Cleveland Browns guaranteed win. Right after this ad. You're listening to
Giraffe King's Network.
So Dave Fleming, I am not proud of what about to tell you, but I am not a crier.
I grew up Roman Catholic, all boys education.
I walk around and my tear ducts, my my soul is in a state of clench. Well that makes us the perfect couple for this because I bet I'm in the 99th percentile
for adult male criers across the world.
What's the sort of thing that triggers you into shedding tears?
I have personal things that I've gone through, but I think it's trained me to...
I'm comfortable with crying.
There was the Netflix...
It was recently, it was called One Day.
Imagine one selected day struck out of your life
and think how different its course would have been.
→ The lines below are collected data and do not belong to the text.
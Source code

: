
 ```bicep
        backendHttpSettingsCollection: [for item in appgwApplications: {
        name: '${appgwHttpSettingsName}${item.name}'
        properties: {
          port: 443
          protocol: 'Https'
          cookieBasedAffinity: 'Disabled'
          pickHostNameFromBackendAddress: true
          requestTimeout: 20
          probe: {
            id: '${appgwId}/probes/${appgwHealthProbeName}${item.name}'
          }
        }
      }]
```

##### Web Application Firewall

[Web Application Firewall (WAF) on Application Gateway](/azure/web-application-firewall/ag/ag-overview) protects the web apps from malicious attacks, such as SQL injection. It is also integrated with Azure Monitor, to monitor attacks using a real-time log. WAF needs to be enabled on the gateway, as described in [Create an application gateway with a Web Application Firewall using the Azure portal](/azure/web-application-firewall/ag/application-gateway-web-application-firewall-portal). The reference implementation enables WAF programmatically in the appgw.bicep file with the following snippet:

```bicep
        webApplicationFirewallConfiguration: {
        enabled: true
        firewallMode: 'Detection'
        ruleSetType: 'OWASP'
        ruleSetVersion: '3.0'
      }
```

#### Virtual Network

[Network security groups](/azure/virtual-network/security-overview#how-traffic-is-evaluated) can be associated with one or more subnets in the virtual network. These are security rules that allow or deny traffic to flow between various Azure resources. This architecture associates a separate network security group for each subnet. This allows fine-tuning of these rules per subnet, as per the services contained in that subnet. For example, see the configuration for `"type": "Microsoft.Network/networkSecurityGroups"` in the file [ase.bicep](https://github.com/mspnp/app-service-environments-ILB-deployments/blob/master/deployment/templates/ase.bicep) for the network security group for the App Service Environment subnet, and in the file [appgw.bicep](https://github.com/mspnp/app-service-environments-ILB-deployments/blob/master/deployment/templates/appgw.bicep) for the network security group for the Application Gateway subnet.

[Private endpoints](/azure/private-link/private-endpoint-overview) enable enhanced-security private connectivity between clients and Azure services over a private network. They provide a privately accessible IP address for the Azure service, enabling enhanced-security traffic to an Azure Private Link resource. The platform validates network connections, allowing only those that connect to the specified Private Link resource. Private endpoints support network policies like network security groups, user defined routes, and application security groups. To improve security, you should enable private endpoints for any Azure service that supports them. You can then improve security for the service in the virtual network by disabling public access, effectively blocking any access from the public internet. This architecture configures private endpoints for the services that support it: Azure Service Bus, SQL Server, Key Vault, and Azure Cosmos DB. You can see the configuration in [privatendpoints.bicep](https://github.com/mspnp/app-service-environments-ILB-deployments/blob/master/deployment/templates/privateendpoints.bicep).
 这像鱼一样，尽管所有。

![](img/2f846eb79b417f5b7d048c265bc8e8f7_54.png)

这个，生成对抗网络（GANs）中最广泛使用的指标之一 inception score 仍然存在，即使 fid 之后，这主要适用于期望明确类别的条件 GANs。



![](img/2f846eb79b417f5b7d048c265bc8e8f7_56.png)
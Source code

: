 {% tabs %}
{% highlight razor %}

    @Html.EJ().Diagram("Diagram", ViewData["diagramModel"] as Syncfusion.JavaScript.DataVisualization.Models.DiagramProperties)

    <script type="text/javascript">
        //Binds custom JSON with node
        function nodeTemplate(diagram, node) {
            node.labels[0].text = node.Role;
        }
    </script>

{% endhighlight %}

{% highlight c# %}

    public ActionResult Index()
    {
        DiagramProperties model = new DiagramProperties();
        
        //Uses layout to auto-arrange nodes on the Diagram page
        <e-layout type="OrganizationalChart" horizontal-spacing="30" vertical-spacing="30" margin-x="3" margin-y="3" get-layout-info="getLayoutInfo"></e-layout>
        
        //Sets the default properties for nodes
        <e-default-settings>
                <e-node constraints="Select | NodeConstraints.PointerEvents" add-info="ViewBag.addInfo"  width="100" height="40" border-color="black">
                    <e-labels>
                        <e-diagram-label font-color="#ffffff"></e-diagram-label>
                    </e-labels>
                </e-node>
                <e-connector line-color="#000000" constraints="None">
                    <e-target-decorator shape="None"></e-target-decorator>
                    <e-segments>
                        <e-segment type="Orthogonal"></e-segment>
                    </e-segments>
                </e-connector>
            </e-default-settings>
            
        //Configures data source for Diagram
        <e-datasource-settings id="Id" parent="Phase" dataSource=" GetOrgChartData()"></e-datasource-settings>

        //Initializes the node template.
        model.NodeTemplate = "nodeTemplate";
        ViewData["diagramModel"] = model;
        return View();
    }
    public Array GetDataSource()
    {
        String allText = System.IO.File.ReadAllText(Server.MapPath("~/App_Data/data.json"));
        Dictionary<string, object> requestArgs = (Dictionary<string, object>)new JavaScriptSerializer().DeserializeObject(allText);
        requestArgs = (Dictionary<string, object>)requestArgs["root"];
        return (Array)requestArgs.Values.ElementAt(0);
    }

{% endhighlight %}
This couple that they meet each other, they're soulmates, they meet each other in college,
but they keep missing each other.
And it's one day every year for their entire relationship until they finally get together
and then tragedy ensues. So I just need you to know that Dave Fleming really did not intend to describe the NFL
draft just now, even though he did, by giving us this plot summary of a Netflix series that
sounds terrible.
I have not seen it, admittedly.
But I have been thinking about a different tragically desperate once-a-year ritual where people dream of settling
down with a mysterious college student who almost invariably breaks their heart.
And the number one pick in the NFL draft this year is going to be this University of Southern
California student named Caleb Williams.
And if you watch tape of Caleb Williams, what you will see pretty immediately
is that he can run and throw like Patrick Mahomes.
And he can also do that thing that quarterbacks do,
where he brings plays back from the dead.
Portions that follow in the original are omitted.